- How to complete this task: Retype exactly the span of lines below from the one with "Integration, обработка исключений" through the one with "footprint---requests $12$\,GiB of". Do not include pictures.

- Saved data entries:
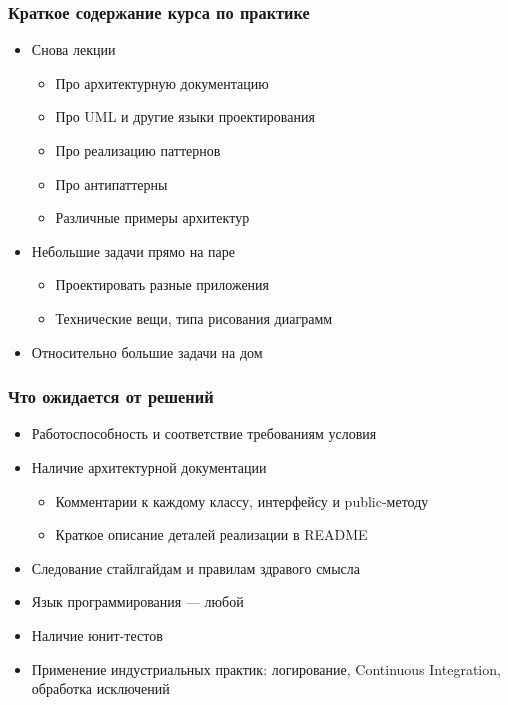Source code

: \documentclass[xetex,mathserif,serif]{beamer}
\begin{document}
    \begin{frame}
        \frametitle{Краткое содержание курса по практике}
        \begin{itemize}
            \item Снова лекции
            \begin{itemize}
                \item Про архитектурную документацию
                \item Про UML и другие языки проектирования
                \item Про реализацию паттернов
                \item Про антипаттерны
                \item Различные примеры архитектур
            \end{itemize}
            \item Небольшие задачи прямо на паре
            \begin{itemize}
                \item Проектировать разные приложения
                \item Технические вещи, типа рисования диаграмм
            \end{itemize}
            \item Относительно большие задачи на дом
        \end{itemize}
    \end{frame}
    
    \begin{frame}
        \frametitle{Что ожидается от решений}
        \begin{itemize}
            \item Работоспособность и соответствие требованиям условия
            \item Наличие архитектурной документации
            \begin{itemize}
                \item Комментарии к каждому классу, интерфейсу и public-методу
                \item Краткое описание деталей реализации в README
            \end{itemize}
            \item Следование стайлгайдам и правилам здравого смысла 
            \item Язык программирования --- любой
            \item Наличие юнит-тестов
            \item Применение индустриальных практик: логирование, Continuous Integration, обработка исключений
        \end{itemize}
    \end{frame}
\end{document}
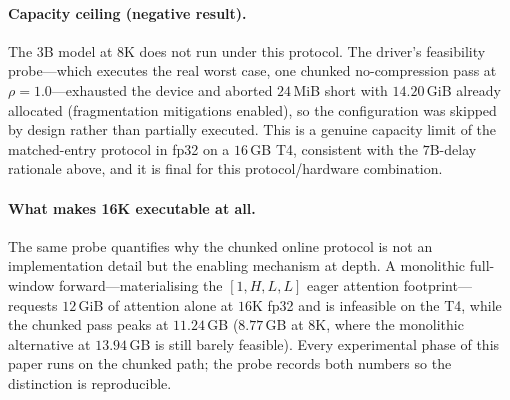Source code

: \paragraph{Capacity ceiling (negative result).}
The 3B model at $8$K does not run under this protocol. The driver's
feasibility probe---which executes the real worst case, one chunked
no-compression pass at $\rho=1.0$---exhausted the device and aborted
$24$\,MiB short with $14.20$\,GiB already allocated (fragmentation
mitigations enabled), so the configuration was skipped by design rather
than partially executed. This is a genuine capacity limit of the
matched-entry protocol in fp32 on a $16$\,GB T4, consistent with the
$7$B-delay rationale above, and it is final for this
protocol/hardware combination.

\paragraph{What makes 16K executable at all.}
The same probe quantifies why the chunked online protocol is not an
implementation detail but the enabling mechanism at depth. A monolithic
full-window forward---materialising the $[1,H,L,L]$ eager attention
footprint---requests $12$\,GiB of attention alone at $16$K fp32 and is
infeasible on the T4, while the chunked pass peaks at $11.24$\,GB
($8.77$\,GB at $8$K, where the monolithic alternative at $13.94$\,GB is
still barely feasible). Every experimental phase of this paper runs on
the chunked path; the probe records both numbers so the distinction is
reproducible.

- Solution for this exercise:
            \item Применение индустриальных практик: логирование, Continuous Integration, обработка исключений
        \end{itemize}
    \end{frame}
\end{document}
Source code

: \paragraph{Capacity ceiling (negative result).}
The 3B model at $8$K does not run under this protocol. The driver's
feasibility probe---which executes the real worst case, one chunked
no-compression pass at $\rho=1.0$---exhausted the device and aborted
$24$\,MiB short with $14.20$\,GiB already allocated (fragmentation
mitigations enabled), so the configuration was skipped by design rather
than partially executed. This is a genuine capacity limit of the
matched-entry protocol in fp32 on a $16$\,GB T4, consistent with the
$7$B-delay rationale above, and it is final for this
protocol/hardware combination.

\paragraph{What makes 16K executable at all.}
The same probe quantifies why the chunked online protocol is not an
implementation detail but the enabling mechanism at depth. A monolithic
full-window forward---materialising the $[1,H,L,L]$ eager attention
footprint---requests $12$\,GiB of attention alone at $16$K fp32 and is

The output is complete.